Our 10 Point Plan includes:
- Expand Housing First to families, providing wraparound services and supports for children and parents.
- Acquire an equity stake in properties in mortgage distress, leaving families in situ and increasing the State’s housing stock.
- Build 14,341 social homes each year for the next 10 years at an annual investment of €3.3 billion.
- Prohibit the sale of State lands suitable for residential development and use this land to build social housing.
- Ensure that AHBs (Approved Housing Bodies) retain their housing stock as social housing and prohibit their sale on the private market by AHBs.
- Address housing affordability on the supply-side rather than investing in demand-side schemes that artificially maintain high house prices.
- Close all tax loopholes for large-scale investment vehicles purchasing residential properties.
- Invest in Property Inspections and enforcements.
- Legislate to increase tenant protections and introduce long-term leases.
- Invest in the services and infrastructure to support housing developments, with particular focus on social housing developments.
In addition to the above, Government needs to get the data right.

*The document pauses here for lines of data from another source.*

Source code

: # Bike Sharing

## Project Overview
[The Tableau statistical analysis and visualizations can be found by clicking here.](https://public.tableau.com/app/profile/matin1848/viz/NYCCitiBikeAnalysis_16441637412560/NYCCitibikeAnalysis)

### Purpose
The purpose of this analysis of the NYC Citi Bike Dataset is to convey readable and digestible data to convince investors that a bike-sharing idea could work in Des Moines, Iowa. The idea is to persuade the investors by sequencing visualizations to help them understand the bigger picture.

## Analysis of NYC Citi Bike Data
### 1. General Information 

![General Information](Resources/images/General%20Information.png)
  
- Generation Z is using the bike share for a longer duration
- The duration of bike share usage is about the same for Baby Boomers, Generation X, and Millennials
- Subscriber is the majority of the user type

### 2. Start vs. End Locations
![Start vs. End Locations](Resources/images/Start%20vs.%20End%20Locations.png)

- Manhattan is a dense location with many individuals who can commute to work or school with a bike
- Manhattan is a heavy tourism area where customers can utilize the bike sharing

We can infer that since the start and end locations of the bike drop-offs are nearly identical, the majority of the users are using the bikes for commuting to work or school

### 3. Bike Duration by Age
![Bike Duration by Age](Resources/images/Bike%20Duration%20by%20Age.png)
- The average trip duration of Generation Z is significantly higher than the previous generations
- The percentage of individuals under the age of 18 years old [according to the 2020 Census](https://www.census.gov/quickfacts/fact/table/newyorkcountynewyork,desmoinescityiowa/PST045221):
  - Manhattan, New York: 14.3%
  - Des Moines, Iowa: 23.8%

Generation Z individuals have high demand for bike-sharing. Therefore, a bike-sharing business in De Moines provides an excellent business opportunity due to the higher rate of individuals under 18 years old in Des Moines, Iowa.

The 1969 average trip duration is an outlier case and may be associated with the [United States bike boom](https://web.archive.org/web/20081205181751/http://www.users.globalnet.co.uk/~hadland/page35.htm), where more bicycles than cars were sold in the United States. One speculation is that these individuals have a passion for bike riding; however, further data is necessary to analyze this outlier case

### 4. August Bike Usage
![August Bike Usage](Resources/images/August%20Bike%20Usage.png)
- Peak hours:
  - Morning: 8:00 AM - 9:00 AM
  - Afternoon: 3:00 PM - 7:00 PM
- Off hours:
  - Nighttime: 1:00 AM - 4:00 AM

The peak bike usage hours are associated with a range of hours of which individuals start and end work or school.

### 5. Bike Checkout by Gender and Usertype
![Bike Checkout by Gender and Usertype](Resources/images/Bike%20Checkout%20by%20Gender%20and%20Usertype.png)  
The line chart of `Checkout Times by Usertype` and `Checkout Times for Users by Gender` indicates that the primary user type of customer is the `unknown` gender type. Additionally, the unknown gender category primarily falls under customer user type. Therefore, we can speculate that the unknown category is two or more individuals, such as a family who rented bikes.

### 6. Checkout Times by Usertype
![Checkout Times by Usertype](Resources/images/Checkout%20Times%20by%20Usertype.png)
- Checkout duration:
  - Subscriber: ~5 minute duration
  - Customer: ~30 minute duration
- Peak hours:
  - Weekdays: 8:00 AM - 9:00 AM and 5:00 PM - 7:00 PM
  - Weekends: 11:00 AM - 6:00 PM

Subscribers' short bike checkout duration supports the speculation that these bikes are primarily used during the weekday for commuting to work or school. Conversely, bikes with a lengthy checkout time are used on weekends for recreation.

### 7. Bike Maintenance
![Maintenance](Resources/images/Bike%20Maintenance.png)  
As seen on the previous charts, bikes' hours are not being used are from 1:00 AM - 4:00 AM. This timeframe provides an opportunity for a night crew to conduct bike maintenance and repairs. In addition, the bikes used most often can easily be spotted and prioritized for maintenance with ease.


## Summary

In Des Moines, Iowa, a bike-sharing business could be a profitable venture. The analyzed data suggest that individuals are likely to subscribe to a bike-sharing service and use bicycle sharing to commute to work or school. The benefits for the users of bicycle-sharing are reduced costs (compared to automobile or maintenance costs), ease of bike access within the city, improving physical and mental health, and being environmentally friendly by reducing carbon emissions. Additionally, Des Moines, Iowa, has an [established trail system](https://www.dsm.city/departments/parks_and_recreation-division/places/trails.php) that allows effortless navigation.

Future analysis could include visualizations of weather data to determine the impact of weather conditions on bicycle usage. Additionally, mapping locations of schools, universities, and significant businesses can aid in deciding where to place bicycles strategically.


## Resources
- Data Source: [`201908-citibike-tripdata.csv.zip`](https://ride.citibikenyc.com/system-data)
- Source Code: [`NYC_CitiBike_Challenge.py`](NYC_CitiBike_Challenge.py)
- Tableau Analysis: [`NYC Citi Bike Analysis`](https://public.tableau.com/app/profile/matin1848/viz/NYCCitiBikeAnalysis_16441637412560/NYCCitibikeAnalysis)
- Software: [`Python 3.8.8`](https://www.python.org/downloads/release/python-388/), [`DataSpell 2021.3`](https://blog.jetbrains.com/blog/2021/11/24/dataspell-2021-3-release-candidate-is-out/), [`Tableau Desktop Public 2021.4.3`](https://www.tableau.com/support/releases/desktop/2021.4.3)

The data on homelessness in Ireland has been denounced as “statistical obfuscation if not ‘corruption’.”[2], however this statistical obfuscation persists across all housing data.
- Data on homelessness does not account for couch surfers, people living with family or friends, or (as it once did) households temporarily accommodated in own-door accommodation by Local Authorities.
- Social housing waiting lists do not count households in receipt of HAP, but do count those in receipt of Rent Supplement. The number of households on social housing waiting lists across the country has officially decreased by over 30,000 since 2016. In reality, it has increased by more than that amount since then.
- The 2020 Social Housing Construction Statistics Report provides a ‘Total Cumulative Social Housing Delivery’ figure for HAP as 80,827. This includes all HAP tenancies started between 2016 and 2020, but does not account for exits or duplications caused by renewals. The real figure, according to the HAP Exchequer Spend Landlord Payments 2019-2020 report is 59,821.
- Construction reports consistently duplicate outputs by counting construction starts and construction completions as two datasets.
Ireland needs a housing strategy that is evidence-based. That evidence must be robust and reliable. As part of a new housing strategy, the Minister must commit to clarifying the data and ensuring that reports are consistent and accurate.